Being in the military “is a very unique path both in dentistry and life in general,” says Marino, who says her aim is to help people while giving back to the country. “I will get experience that I wouldn’t initially get in private practice with all of the technology, the education, and the leadership opportunities the Air Force provides.” 

Large group of dental students in outdoor gear wearing medals after running a 5K

Members of TUSDM's Health Professions Scholarship Program at the 2022 Disabled American Veterans 5K at Castle Island in Boston. Each 5K finisher received a medal. Photo: Courtesy Nasreen Saroor

Professor Emeritus Charles Rankin, D79, DG86, an Air Force veteran, started what would become TUSDM’s HPSP club in 2002. Olegario took over when Rankin retired. This year, 30-plus students are on the club’s e-list and eight serve on its board. They represent the Army, Navy, and Air Force. While a few are veterans or National Guard members, the majority are dental students who will serve for the first time after graduation. “I love helping the students progress. After they graduate, they have to go into active duty,” says Olegario, an assistant professor of comprehensive care at TUSDM. “So I feel like my job is to get them prepared for that military life.”

It’s a life familiar to Olegario, who joined the Army Reserves in 2001, six years after completing dental school. After the September 11 attacks that year, he was deployed to Iraq for four months. In 2010, he went to Kosovo for three months, and his most recent mission was to Kuai, Hawaii. In addition, he serves as deputy commander of clinical services of the 455th Dental Company for Fort Devens (Massachusetts) U.S. Army Reserves.

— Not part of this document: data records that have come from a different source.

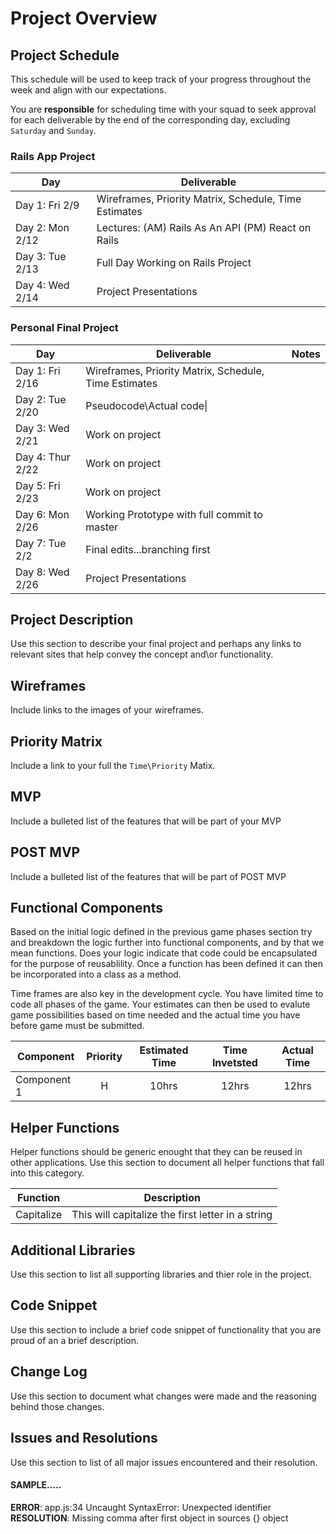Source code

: # Project Overview

## Project Schedule

This schedule will be used to keep track of your progress throughout the week and align with our expectations.  

You are **responsible** for scheduling time with your squad to seek approval for each deliverable by the end of the corresponding day, excluding `Saturday` and `Sunday`.

### Rails App Project

|  Day | Deliverable | 
|---|---| 
|Day 1: Fri 2/9 | Wireframes, Priority Matrix, Schedule, Time Estimates |
|Day 2: Mon  2/12 | Lectures: (AM) Rails As An API  (PM) React on Rails |
|Day 3: Tue 2/13 | Full Day Working on Rails Project  |
|Day 4: Wed 2/14 | Project Presentations |

### Personal Final Project 

|  Day | Deliverable | Notes
|---|---| ---|
|Day 1: Fri 2/16 | Wireframes, Priority Matrix, Schedule, Time Estimates |
|Day 2: Tue 2/20 | Pseudocode\Actual code\|
|Day 3: Wed 2/21 | Work on project  |
|Day 4: Thur 2/22 | Work on project  |
|Day 5: Fri 2/23 | Work on project  |
|Day 6: Mon 2/26 | Working Prototype with full commit to master |
|Day 7: Tue 2/2 | Final edits...branching first |
|Day 8: Wed 2/26 | Project Presentations |

## Project Description

Use this section to describe your final project and perhaps any links to relevant sites that help convey the concept and\or functionality.

## Wireframes

Include links to the images of your wireframes. 

## Priority Matrix

Include a link to your full the `Time\Priority` Matix.  

## MVP 

Include a bulleted list of the features that will be part of your MVP 

## POST MVP

Include a bulleted list of the features that will be part of POST MVP


## Functional Components

Based on the initial logic defined in the previous game phases section try and breakdown the logic further into functional components, and by that we mean functions.  Does your logic indicate that code could be encapsulated for the purpose of reusablility.  Once a function has been defined it can then be incorporated into a class as a method. 

Time frames are also key in the development cycle.  You have limited time to code all phases of the game.  Your estimates can then be used to evalute game possibilities based on time needed and the actual time you have before game must be submitted. 

| Component | Priority | Estimated Time | Time Invetsted | Actual Time |
| --- | :---: |  :---: | :---: | :---: |
| Component 1 | H | 10hrs| 12hrs | 12hrs |

## Helper Functions
Helper functions should be generic enought that they can be reused in other applications. Use this section to document all helper functions that fall into this category.

| Function | Description | 
| --- | :---: |  
| Capitalize | This will capitalize the first letter in a string | 

## Additional Libraries
 Use this section to list all supporting libraries and thier role in the project. 

## Code Snippet

Use this section to include a brief code snippet of functionality that you are proud of an a brief description.  

## Change Log
 Use this section to document what changes were made and the reasoning behind those changes.  

## Issues and Resolutions
 Use this section to list of all major issues encountered and their resolution.

#### SAMPLE.....
**ERROR**: app.js:34 Uncaught SyntaxError: Unexpected identifier                                
**RESOLUTION**: Missing comma after first object in sources {} object
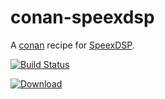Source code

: # conan-speexdsp
A [conan](https://conan.io/) recipe for [SpeexDSP](https://github.com/xiph/speexdsp).

[![Build Status](https://dev.azure.com/qnohot/qnohot/_apis/build/status/qno.conan-speexdsp?branchName=master)](https://dev.azure.com/qnohot/qnohot/_build/latest?definitionId=2&branchName=master)

[ ![Download](https://api.bintray.com/packages/qno/conan-public/SpeexDSP%3Aqno/images/download.svg) ](https://bintray.com/qno/conan-public/SpeexDSP%3Aqno/_latestVersion)
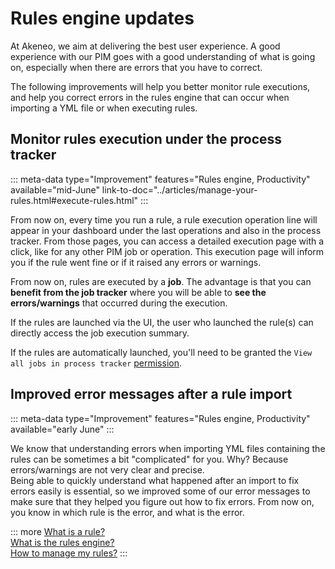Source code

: # Rules engine updates

At Akeneo, we aim at delivering the best user experience. A good experience with our PIM goes with a good understanding of what is going on, especially when there are errors that you have to correct.

The following improvements will help you better monitor rule executions, and help you correct errors in the rules engine that can occur when importing a YML file or when executing rules.

## Monitor rules execution under the process tracker

::: meta-data type="Improvement" features="Rules engine, Productivity" available="mid-June" link-to-doc="../articles/manage-your-rules.html#execute-rules.html"
:::

From now on, every time you run a rule, a rule execution operation line will appear in your dashboard under the last operations and also in the process tracker. 
From those pages, you can access a detailed execution page with a click, like for any other PIM job or operation. This execution page will inform you if the rule went fine or if it raised any errors or warnings.

From now on, rules are executed by a **job**. The advantage is that you can **benefit from the job tracker** where you will be able to **see the errors/warnings** that occurred during the execution.

If the rules are launched via the UI, the user who launched the rule(s) can directly access the job execution summary.

If the rules are automatically launched, you'll need to be granted the `View all jobs in process tracker` [permission](../articles/manage-the-interface-and-actions-accesses.html).

## Improved error messages after a rule import

::: meta-data type="Improvement" features="Rules engine, Productivity" available="early June"
:::

We know that understanding errors when importing YML files containing the rules can be sometimes a bit "complicated" for you. Why? Because errors/warnings are not very clear and precise.  
Being able to quickly understand what happened after an import to fix errors easily is essential, so we improved some of our error messages to make sure that they helped you figure out how to fix errors.
From now on, you know in which rule is the error, and what is the error.

::: more
[What is a rule?](../articles/what-is-a-rule.html)  
[What is the rules engine?](../articles/get-started-with-the-rules-engine.html)   
[How to manage my rules?](../articles/manage-your-rules.html)
:::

In Iraq, he learned first-hand the importance of dental officers’ work. To stay awake on patrol, soldiers “chug down sodas and energy drinks; they chew on candy,” Olegario says. “By the time they’re on missions and they’ve been there for a year, their teeth get blown out from all the sugar and energy drinks.” Olegario and other dental officers were constantly busy trying to save teeth or extracting them, ensuring that dental problems didn’t hamper the mission.

Beyond that, many military lessons have seeped into Olegario’s work as a dentist. The Army has taught him to be more patient, to delegate, and to do things “by the book,” he says, even at a civilian clinic. “In the Army, everything is very organized, and as an officer, you learn to be a leader,” Olegario says. “So those aspects play into my civilian world.” He also lives out military values; wherever he goes, he says, he represents the Army.

At TUSDM’s HPSP club, Lozada and Olegario “give us insight into what our career will be like and help us prepare for that,” Marino says. Saroor agrees. “They are friendly, they’re great leaders,” she says. “I think it’s important for us to see we are dentists, but we are military first; having those role models on the clinic floor shows us how they interact with other patients, sailors, soldiers, whatever the case may be.”

The club also serves as a resource for the extensive paperwork required of HPSP scholarship recipients, and HPSP alumni return to speak to current students. Each spring, Lozada and Olegario also prepare the group for the pomp of the military initiation for graduating HPSP dental students.

It’s not all pomp, though. The club typically sponsors a team in the Disabled American Veterans (DAV) 5K for Veterans’ Day to raise money for the organization. Moreover, “we go into the Boston community and screen veterans to be patients at Tufts,” Marino says. “We do social events, hang out, I think this year we’re interested in starting some physical training together.” 

Looking ahead, Saroor hopes the club can grow. “We want to include the full military community at school. We invite a lot of the faculty members who are former military—there’s a large military community at Tufts,” she says. With more people, the club can “do more good in our community at large, and with veterans specifically.” 

As she contemplates her next steps and a couples’ military career, the most important thing Saroor has gleaned from Olegario and Lozada is about family life and balancing "being dental high-level officers, faculty at Tufts, and doing things with their families on the weekend. I’ve talked to them about family life and what to expect,” she says. “They’ve taught me what kind of leader I want to be.”